At first, this was good for a laugh. Someone actually believed they were being contacted by Selena Gomez for help. How gullible can someone be! Here is the first part of the report that the victim filed with the Better Business Bureau.
At this point you’d still have to wonder how the victim is falling for this obvious scam. Doesn’t this person have any doubts? Well, yeah, they do, but they’re overwhelmed by the slim chance of really meeting Selena.
Time goes by but the victim is still entertaining hopes that this really is Selena and continues to hang on to the chance of meeting her. It is then we find out why he is living in this delusion. He writes, “Selena claimed that her frozen bank account is held at the following website: accounts-rothdechild.com . She allowed me to log onto her account. The net worth in this account looked similar to Selena’s publicized net worth. Also, the transfers into this account looked believable. This is partly what caused me to fall for Selena’s stories.”
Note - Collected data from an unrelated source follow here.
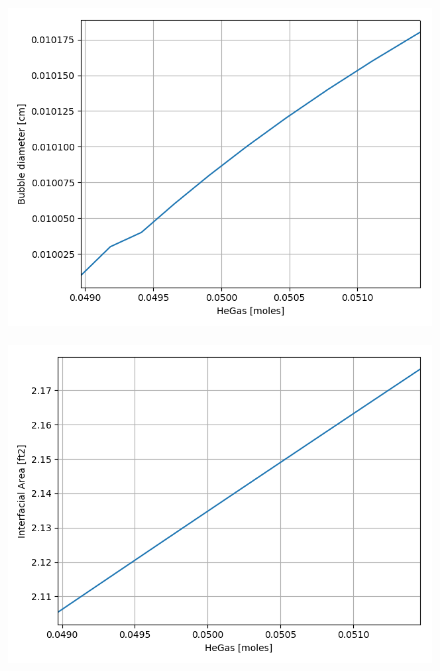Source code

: \begin{figure}[p] 
\centering
\begin{minipage}{.5\textwidth}
  \centering
  \includegraphics[width=.9\linewidth]{images/BubbleDiaMassIncrease.png}
  \label{fig:mass_increase_bubDia}
\end{minipage}%
\begin{minipage}{.5\textwidth}
  \centering
  \includegraphics[width=.9\linewidth]{images/IntAreaMassIncrease.png}
  \label{fig:mass_increase_intArea}
\end{minipage}
\end{figure}

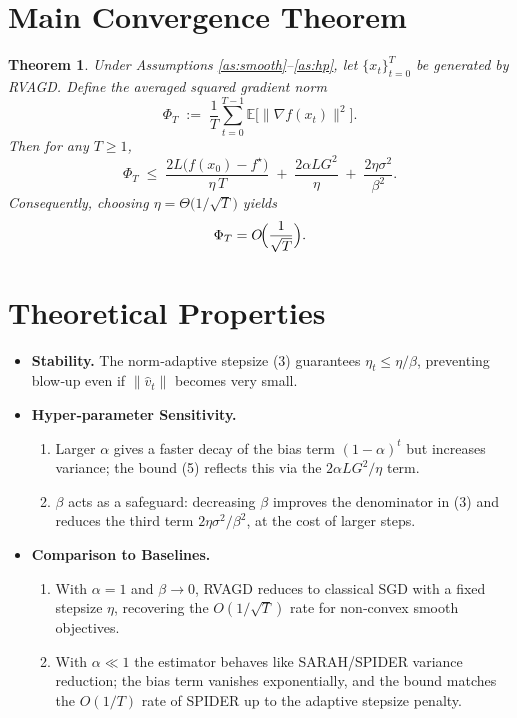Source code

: \documentclass{article}
\newtheorem{theorem}{Theorem}
\newcommand{\E}{\mathbb{E}}
\begin{document}
\section*{Main Convergence Theorem}
\begin{theorem}\label{thm:main}
Under Assumptions \ref{as:smooth}–\ref{as:hp}, let $\{x_{t}\}_{t=0}^{T}$ be generated by RVAGD.
Define the averaged squared gradient norm
\[
\Phi_{T}\;:=\;\frac{1}{T}\sum_{t=0}^{T-1}\E\bigl[\|\nabla f(x_{t})\|^{2}\bigr].
\]
Then for any $T\ge1$,
\[
\Phi_{T}\;\le\;
\frac{2L\bigl(f(x_{0})-f^{\star}\bigr)}{\eta\,T}
\;+\;
\frac{2\alpha L G^{2}}{\eta}
\;+\;
\frac{2\eta\sigma^{2}}{\beta^{2}} .
\tag{5}
\]
Consequently, choosing $\eta=\Theta\!\bigl(1/\sqrt{T}\bigr)$ yields
\[
\Phi_{T}=O\!\Bigl(\frac{1}{\sqrt{T}}\Bigr).
\]
\end{theorem}

\section*{Theoretical Properties}
\begin{itemize}
\item \textbf{Stability.} The norm‑adaptive stepsize (3) guarantees $\eta_{t}\le\eta/\beta$, preventing blow‑up even if $\|\hat v_{t}\|$ becomes very small.
\item \textbf{Hyper‑parameter Sensitivity.}
    \begin{enumerate}
        \item Larger $\alpha$ gives a faster decay of the bias term $(1-\alpha)^{t}$ but increases variance; the bound (5) reflects this via the $2\alpha LG^{2}/\eta$ term.
        \item $\beta$ acts as a safeguard: decreasing $\beta$ improves the denominator in (3) and reduces the third term $2\eta\sigma^{2}/\beta^{2}$, at the cost of larger steps.
    \end{enumerate}
\item \textbf{Comparison to Baselines.}
    \begin{enumerate}
        \item With $\alpha=1$ and $\beta\to0$, RVAGD reduces to classical SGD with a fixed stepsize $\eta$, recovering the $O(1/\sqrt{T})$ rate for non‑convex smooth objectives.
        \item With $\alpha\ll1$ the estimator behaves like SARAH/SPIDER variance reduction; the bias term vanishes exponentially, and the bound matches the $O(1/T)$ rate of SPIDER up to the adaptive stepsize penalty.
    \end{enumerate}
\end{itemize}
\end{document}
This is a different twist to an old scam. But you’d think the person would ask: Who on Earth would ever give the login information to their bank account? The scammers may have realized they had a wealthy phish on the line. They needed to keep the victim’s confidence so they could exploit them futher. Why not show them Selena’s bank account? And it worked. The victim now believed there was a fair chance it really was Selena they were talking to.
So I went to the purported banking site and took a look at the login.
The victim has the login credentials but, if you didn’t have them, you would have to enroll. However, if you try to enroll, you will be sent here.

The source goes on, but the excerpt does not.